▸ Data for processing:
━━━━
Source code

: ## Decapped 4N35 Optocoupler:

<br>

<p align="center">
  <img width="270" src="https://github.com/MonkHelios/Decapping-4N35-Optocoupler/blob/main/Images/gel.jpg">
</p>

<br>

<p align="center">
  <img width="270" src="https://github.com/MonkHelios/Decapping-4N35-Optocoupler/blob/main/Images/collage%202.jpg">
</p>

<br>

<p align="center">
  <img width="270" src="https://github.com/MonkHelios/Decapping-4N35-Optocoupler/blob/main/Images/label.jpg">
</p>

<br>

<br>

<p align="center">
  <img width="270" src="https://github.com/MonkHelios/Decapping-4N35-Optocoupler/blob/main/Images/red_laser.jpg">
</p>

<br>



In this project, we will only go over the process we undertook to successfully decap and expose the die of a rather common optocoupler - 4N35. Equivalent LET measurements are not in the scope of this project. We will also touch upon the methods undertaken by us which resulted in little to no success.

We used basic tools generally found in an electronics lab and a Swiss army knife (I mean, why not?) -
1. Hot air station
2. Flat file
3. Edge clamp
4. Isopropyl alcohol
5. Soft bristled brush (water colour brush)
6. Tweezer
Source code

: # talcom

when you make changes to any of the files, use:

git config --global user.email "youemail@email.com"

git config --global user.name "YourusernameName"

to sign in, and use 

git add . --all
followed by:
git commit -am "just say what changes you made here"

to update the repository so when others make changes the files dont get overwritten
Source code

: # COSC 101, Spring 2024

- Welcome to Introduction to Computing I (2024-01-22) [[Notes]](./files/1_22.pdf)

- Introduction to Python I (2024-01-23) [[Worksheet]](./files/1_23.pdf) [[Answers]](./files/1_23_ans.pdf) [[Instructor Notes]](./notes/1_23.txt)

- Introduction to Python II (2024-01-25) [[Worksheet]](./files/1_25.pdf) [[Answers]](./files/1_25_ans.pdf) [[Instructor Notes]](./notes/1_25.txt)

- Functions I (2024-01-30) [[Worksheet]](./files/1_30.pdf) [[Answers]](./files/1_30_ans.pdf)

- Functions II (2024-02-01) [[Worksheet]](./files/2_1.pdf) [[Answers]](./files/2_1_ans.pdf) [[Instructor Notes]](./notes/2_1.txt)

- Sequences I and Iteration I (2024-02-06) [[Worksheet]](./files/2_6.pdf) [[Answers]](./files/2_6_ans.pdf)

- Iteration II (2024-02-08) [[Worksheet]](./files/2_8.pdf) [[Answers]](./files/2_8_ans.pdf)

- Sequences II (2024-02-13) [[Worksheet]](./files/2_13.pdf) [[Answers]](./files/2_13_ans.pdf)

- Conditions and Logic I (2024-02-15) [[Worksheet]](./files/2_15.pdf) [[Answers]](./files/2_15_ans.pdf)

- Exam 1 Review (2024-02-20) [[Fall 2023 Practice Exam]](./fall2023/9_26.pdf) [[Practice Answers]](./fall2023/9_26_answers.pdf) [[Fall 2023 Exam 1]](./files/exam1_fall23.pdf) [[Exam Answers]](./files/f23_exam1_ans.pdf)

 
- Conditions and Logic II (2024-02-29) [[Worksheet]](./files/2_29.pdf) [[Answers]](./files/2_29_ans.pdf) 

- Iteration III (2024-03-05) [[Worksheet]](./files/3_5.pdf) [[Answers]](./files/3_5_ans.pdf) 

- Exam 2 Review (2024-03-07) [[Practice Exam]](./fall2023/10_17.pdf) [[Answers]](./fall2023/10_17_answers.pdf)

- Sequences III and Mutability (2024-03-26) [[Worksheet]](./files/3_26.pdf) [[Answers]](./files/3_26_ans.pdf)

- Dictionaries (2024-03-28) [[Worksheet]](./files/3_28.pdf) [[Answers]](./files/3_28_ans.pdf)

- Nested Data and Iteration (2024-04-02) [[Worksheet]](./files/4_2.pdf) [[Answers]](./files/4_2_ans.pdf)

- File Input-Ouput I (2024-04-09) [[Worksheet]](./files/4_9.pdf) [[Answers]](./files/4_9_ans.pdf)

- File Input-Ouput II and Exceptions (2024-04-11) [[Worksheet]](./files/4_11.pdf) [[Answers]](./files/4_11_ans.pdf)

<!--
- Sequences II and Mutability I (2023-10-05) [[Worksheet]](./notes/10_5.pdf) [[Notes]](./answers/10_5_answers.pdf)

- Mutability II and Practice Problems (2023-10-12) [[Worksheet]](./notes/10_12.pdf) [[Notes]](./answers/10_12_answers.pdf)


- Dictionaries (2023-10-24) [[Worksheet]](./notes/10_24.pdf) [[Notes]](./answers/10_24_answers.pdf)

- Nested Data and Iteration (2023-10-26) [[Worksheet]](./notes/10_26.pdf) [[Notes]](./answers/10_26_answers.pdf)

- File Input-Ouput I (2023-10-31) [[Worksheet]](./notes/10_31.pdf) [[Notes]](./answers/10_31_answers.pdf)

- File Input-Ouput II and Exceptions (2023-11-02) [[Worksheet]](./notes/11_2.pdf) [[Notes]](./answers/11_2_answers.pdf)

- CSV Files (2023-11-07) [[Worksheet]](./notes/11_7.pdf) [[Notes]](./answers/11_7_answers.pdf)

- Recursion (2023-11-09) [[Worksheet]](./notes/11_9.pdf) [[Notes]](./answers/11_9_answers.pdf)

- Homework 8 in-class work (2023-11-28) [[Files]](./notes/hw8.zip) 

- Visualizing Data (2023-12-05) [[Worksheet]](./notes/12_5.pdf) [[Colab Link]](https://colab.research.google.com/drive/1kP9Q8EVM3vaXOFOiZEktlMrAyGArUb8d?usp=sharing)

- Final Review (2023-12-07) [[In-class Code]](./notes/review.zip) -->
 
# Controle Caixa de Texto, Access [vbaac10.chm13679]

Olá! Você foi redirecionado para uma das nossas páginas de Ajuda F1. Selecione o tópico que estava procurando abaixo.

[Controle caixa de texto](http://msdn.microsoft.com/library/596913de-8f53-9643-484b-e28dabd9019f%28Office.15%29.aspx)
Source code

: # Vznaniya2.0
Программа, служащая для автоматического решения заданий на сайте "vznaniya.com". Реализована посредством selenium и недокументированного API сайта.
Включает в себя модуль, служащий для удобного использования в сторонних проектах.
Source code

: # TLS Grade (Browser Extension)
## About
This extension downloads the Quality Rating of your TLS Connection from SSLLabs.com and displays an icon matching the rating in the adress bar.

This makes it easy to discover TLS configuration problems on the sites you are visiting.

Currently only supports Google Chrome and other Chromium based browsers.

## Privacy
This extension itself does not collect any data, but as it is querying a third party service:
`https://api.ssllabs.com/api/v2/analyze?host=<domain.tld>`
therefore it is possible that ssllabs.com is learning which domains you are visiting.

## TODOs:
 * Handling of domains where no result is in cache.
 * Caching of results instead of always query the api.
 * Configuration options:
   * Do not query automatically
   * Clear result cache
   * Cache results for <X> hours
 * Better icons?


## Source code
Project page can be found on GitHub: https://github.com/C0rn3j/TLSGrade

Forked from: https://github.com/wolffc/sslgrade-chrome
━━━━
▸ Task to complete: Would you set down every entry again, exactly?

▸ Solved exercise:
Source code

: ## Decapped 4N35 Optocoupler:

<br>

<p align="center">
  <img width="270" src="https://github.com/MonkHelios/Decapping-4N35-Optocoupler/blob/main/Images/gel.jpg">
</p>

<br>

<p align="center">
  <img width="270" src="https://github.com/MonkHelios/Decapping-4N35-Optocoupler/blob/main/Images/collage%202.jpg">
</p>

<br>

<p align="center">
  <img width="270" src="https://github.com/MonkHelios/Decapping-4N35-Optocoupler/blob/main/Images/label.jpg">
</p>

<br>

<br>

<p align="center">
  <img width="270" src="https://github.com/MonkHelios/Decapping-4N35-Optocoupler/blob/main/Images/red_laser.jpg">
</p>

<br>



In this project, we will only go over the process we undertook to successfully decap and expose the die of a rather common optocoupler - 4N35. Equivalent LET measurements are not in the scope of this project. We will also touch upon the methods undertaken by us which resulted in little to no success.

We used basic tools generally found in an electronics lab and a Swiss army knife (I mean, why not?) -
1. Hot air station
2. Flat file
3. Edge clamp
4. Isopropyl alcohol
5. Soft bristled brush (water colour brush)
6. Tweezer
Source code

: # talcom

when you make changes to any of the files, use:

git config --global user.email "youemail@email.com"

git config --global user.name "YourusernameName"

to sign in, and use 

git add . --all
followed by:
git commit -am "just say what changes you made here"

to update the repository so when others make changes the files dont get overwritten
Source code

: # COSC 101, Spring 2024

- Welcome to Introduction to Computing I (2024-01-22) [[Notes]](./files/1_22.pdf)

- Introduction to Python I (2024-01-23) [[Worksheet]](./files/1_23.pdf) [[Answers]](./files/1_23_ans.pdf) [[Instructor Notes]](./notes/1_23.txt)

- Introduction to Python II (2024-01-25) [[Worksheet]](./files/1_25.pdf) [[Answers]](./files/1_25_ans.pdf) [[Instructor Notes]](./notes/1_25.txt)

- Functions I (2024-01-30) [[Worksheet]](./files/1_30.pdf) [[Answers]](./files/1_30_ans.pdf)

- Functions II (2024-02-01) [[Worksheet]](./files/2_1.pdf) [[Answers]](./files/2_1_ans.pdf) [[Instructor Notes]](./notes/2_1.txt)

- Sequences I and Iteration I (2024-02-06) [[Worksheet]](./files/2_6.pdf) [[Answers]](./files/2_6_ans.pdf)

- Iteration II (2024-02-08) [[Worksheet]](./files/2_8.pdf) [[Answers]](./files/2_8_ans.pdf)

- Sequences II (2024-02-13) [[Worksheet]](./files/2_13.pdf) [[Answers]](./files/2_13_ans.pdf)

- Conditions and Logic I (2024-02-15) [[Worksheet]](./files/2_15.pdf) [[Answers]](./files/2_15_ans.pdf)

- Exam 1 Review (2024-02-20) [[Fall 2023 Practice Exam]](./fall2023/9_26.pdf) [[Practice Answers]](./fall2023/9_26_answers.pdf) [[Fall 2023 Exam 1]](./files/exam1_fall23.pdf) [[Exam Answers]](./files/f23_exam1_ans.pdf)

 
- Conditions and Logic II (2024-02-29) [[Worksheet]](./files/2_29.pdf) [[Answers]](./files/2_29_ans.pdf) 

- Iteration III (2024-03-05) [[Worksheet]](./files/3_5.pdf) [[Answers]](./files/3_5_ans.pdf) 

- Exam 2 Review (2024-03-07) [[Practice Exam]](./fall2023/10_17.pdf) [[Answers]](./fall2023/10_17_answers.pdf)

- Sequences III and Mutability (2024-03-26) [[Worksheet]](./files/3_26.pdf) [[Answers]](./files/3_26_ans.pdf)

- Dictionaries (2024-03-28) [[Worksheet]](./files/3_28.pdf) [[Answers]](./files/3_28_ans.pdf)

- Nested Data and Iteration (2024-04-02) [[Worksheet]](./files/4_2.pdf) [[Answers]](./files/4_2_ans.pdf)

- File Input-Ouput I (2024-04-09) [[Worksheet]](./files/4_9.pdf) [[Answers]](./files/4_9_ans.pdf)

- File Input-Ouput II and Exceptions (2024-04-11) [[Worksheet]](./files/4_11.pdf) [[Answers]](./files/4_11_ans.pdf)

<!--
- Sequences II and Mutability I (2023-10-05) [[Worksheet]](./notes/10_5.pdf) [[Notes]](./answers/10_5_answers.pdf)

- Mutability II and Practice Problems (2023-10-12) [[Worksheet]](./notes/10_12.pdf) [[Notes]](./answers/10_12_answers.pdf)


- Dictionaries (2023-10-24) [[Worksheet]](./notes/10_24.pdf) [[Notes]](./answers/10_24_answers.pdf)

- Nested Data and Iteration (2023-10-26) [[Worksheet]](./notes/10_26.pdf) [[Notes]](./answers/10_26_answers.pdf)

- File Input-Ouput I (2023-10-31) [[Worksheet]](./notes/10_31.pdf) [[Notes]](./answers/10_31_answers.pdf)

- File Input-Ouput II and Exceptions (2023-11-02) [[Worksheet]](./notes/11_2.pdf) [[Notes]](./answers/11_2_answers.pdf)

- CSV Files (2023-11-07) [[Worksheet]](./notes/11_7.pdf) [[Notes]](./answers/11_7_answers.pdf)

- Recursion (2023-11-09) [[Worksheet]](./notes/11_9.pdf) [[Notes]](./answers/11_9_answers.pdf)

- Homework 8 in-class work (2023-11-28) [[Files]](./notes/hw8.zip) 

- Visualizing Data (2023-12-05) [[Worksheet]](./notes/12_5.pdf) [[Colab Link]](https://colab.research.google.com/drive/1kP9Q8EVM3vaXOFOiZEktlMrAyGArUb8d?usp=sharing)

- Final Review (2023-12-07) [[In-class Code]](./notes/review.zip) -->
 
# Controle Caixa de Texto, Access [vbaac10.chm13679]

Olá! Você foi redirecionado para uma das nossas páginas de Ajuda F1. Selecione o tópico que estava procurando abaixo.

[Controle caixa de texto](http://msdn.microsoft.com/library/596913de-8f53-9643-484b-e28dabd9019f%28Office.15%29.aspx)
Source code

: # Vznaniya2.0
Программа, служащая для автоматического решения заданий на сайте "vznaniya.com". Реализована посредством selenium и недокументированного API сайта.
Включает в себя модуль, служащий для удобного использования в сторонних проектах.
Source code

: # TLS Grade (Browser Extension)
## About
This extension downloads the Quality Rating of your TLS Connection from SSLLabs.com and displays an icon matching the rating in the adress bar.

This makes it easy to discover TLS configuration problems on the sites you are visiting.

Currently only supports Google Chrome and other Chromium based browsers.

## Privacy
This extension itself does not collect any data, but as it is querying a third party service:
`https://api.ssllabs.com/api/v2/analyze?host=<domain.tld>`
therefore it is possible that ssllabs.com is learning which domains you are visiting.

## TODOs:
 * Handling of domains where no result is in cache.
 * Caching of results instead of always query the api.
 * Configuration options:
   * Do not query automatically
   * Clear result cache
   * Cache results for <X> hours
 * Better icons?


## Source code
Project page can be found on GitHub: https://github.com/C0rn3j/TLSGrade

Forked from: https://github.com/wolffc/sslgrade-chrome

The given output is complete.